A atriz, um dos símbolos do Grupo Tapa, escreve sobre a amiga e colega, que apresenta o espetáculo "O Jardim das Cerejeiras" no Teatro Aliança Francesa
Eu e Clara Carvalho somos testemunhas oculares de nossas próprias vidas até hoje, por mais de 33 anos. Clara entrou no Grupo Tapa em 1985, quando ainda morávamos todos no Rio de Janeiro e apresentávamos o Festival de Teatro Brasileiro no Teatro Ipanema. Em 1986, partimos todos para São Paulo para uma temporada do espetáculo O Tempo e os Conways, dirigido por Eduardo Tolentino de Araujo. O resultado foi tão bom que decidimos ficar radicados na cidade, acreditando na possibilidade de que São Paulo seria uma praça bem mais receptiva para nosso teatro que o Rio, que já estava dominado pela televisão.

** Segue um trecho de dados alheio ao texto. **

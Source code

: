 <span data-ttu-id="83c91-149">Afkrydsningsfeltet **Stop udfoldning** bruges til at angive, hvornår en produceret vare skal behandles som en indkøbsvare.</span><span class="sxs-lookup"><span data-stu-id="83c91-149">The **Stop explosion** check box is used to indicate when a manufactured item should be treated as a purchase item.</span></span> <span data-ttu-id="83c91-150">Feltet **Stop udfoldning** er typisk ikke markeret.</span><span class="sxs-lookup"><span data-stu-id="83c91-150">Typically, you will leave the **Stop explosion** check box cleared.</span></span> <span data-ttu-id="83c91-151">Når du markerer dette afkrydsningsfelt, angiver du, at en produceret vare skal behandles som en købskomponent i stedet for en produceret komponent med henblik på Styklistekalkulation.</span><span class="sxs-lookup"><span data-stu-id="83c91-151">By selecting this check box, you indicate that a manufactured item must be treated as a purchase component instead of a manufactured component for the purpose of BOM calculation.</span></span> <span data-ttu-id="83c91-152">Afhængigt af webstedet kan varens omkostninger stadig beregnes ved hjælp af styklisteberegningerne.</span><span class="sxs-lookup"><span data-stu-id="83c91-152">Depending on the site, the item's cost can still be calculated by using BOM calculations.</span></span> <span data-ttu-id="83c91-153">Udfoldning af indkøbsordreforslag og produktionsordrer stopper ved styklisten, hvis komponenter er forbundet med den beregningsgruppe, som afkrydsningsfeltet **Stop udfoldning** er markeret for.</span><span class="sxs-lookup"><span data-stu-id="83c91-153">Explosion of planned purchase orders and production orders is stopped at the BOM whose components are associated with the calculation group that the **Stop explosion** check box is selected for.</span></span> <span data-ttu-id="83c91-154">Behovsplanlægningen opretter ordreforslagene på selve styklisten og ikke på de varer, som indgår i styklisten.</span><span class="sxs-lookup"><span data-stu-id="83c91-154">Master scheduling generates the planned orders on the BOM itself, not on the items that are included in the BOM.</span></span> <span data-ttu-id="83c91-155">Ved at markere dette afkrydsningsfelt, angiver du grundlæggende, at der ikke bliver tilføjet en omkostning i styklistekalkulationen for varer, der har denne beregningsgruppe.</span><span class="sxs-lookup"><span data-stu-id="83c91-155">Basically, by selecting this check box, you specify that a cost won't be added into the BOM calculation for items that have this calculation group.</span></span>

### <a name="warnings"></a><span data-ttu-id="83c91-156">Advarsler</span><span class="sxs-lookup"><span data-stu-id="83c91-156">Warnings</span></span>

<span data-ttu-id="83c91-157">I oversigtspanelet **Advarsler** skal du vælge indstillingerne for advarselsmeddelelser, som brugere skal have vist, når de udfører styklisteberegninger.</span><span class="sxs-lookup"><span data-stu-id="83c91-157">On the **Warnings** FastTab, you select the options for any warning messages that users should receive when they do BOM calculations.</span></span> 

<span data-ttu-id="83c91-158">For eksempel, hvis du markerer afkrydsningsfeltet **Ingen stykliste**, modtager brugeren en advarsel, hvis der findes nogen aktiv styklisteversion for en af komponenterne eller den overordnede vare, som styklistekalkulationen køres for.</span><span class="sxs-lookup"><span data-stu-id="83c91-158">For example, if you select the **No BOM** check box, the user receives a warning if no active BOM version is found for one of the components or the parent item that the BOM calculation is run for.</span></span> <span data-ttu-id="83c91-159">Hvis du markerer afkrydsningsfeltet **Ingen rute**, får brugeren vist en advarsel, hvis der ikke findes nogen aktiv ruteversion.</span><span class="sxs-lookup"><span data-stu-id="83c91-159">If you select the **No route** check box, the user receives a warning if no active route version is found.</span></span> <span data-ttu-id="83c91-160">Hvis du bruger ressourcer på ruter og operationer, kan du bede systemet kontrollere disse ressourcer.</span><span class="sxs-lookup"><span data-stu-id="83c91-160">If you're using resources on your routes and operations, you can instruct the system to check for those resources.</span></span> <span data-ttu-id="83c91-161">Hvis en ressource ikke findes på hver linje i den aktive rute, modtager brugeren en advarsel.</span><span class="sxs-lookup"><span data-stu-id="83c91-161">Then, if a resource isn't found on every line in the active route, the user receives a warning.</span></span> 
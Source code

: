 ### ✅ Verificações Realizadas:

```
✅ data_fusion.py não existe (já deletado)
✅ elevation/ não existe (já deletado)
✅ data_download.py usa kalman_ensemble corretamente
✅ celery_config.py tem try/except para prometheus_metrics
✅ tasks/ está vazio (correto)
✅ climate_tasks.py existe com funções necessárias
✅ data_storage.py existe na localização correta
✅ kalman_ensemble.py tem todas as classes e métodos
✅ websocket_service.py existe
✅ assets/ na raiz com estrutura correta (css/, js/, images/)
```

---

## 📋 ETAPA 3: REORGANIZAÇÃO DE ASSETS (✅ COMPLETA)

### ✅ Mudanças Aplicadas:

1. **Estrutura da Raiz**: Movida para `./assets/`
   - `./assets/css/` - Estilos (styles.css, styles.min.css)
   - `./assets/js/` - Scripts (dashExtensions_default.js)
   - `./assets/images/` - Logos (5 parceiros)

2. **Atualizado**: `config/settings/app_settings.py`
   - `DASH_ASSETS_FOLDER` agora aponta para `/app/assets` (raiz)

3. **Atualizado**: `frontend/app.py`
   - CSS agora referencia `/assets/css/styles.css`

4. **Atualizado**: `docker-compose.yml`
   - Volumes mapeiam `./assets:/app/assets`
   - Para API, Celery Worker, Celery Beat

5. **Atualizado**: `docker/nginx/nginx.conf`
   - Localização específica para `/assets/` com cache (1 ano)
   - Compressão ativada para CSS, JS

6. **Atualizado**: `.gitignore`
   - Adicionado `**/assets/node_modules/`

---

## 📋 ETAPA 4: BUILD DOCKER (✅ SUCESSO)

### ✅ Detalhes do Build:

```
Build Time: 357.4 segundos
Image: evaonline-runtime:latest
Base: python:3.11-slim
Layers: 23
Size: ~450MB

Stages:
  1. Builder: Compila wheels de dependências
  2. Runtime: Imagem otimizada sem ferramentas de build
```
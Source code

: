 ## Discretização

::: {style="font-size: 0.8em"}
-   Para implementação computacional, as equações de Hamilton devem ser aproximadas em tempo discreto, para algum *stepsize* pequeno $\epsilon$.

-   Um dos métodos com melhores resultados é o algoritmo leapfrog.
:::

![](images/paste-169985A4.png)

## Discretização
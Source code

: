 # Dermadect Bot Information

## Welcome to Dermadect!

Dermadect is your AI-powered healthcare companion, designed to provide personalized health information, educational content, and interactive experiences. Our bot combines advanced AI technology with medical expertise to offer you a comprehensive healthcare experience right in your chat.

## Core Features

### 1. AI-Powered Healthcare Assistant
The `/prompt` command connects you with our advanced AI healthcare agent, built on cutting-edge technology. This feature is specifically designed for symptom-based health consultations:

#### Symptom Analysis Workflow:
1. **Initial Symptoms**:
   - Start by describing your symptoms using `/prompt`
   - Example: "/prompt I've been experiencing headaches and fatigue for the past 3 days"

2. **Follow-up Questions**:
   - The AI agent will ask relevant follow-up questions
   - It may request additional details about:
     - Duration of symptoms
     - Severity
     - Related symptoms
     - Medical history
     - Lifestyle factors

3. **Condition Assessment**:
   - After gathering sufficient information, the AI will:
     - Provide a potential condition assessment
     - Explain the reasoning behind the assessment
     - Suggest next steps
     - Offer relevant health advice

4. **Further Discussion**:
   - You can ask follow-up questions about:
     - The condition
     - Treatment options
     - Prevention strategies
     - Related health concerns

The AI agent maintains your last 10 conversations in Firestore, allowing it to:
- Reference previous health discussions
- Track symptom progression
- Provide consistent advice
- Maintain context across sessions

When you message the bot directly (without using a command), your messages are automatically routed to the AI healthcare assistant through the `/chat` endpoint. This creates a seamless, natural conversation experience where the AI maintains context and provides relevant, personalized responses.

Viramos uma família em São Paulo, primeiro locados em um hotel meio abandonado na Santa Efigênia, que foi o único que nos deu permuta. O sucesso de O Tempo e os Conways no Teatro Aliança Francesa gerou o convite para ocupar o espaço, que foi a nossa casa, a casa do Grupo Tapa, por várias décadas. Depois, fomos nos virando, morando em apartamentos meio buracos, mas dedicadas inteiramente à vida no teatro, que nos fazia muito felizes.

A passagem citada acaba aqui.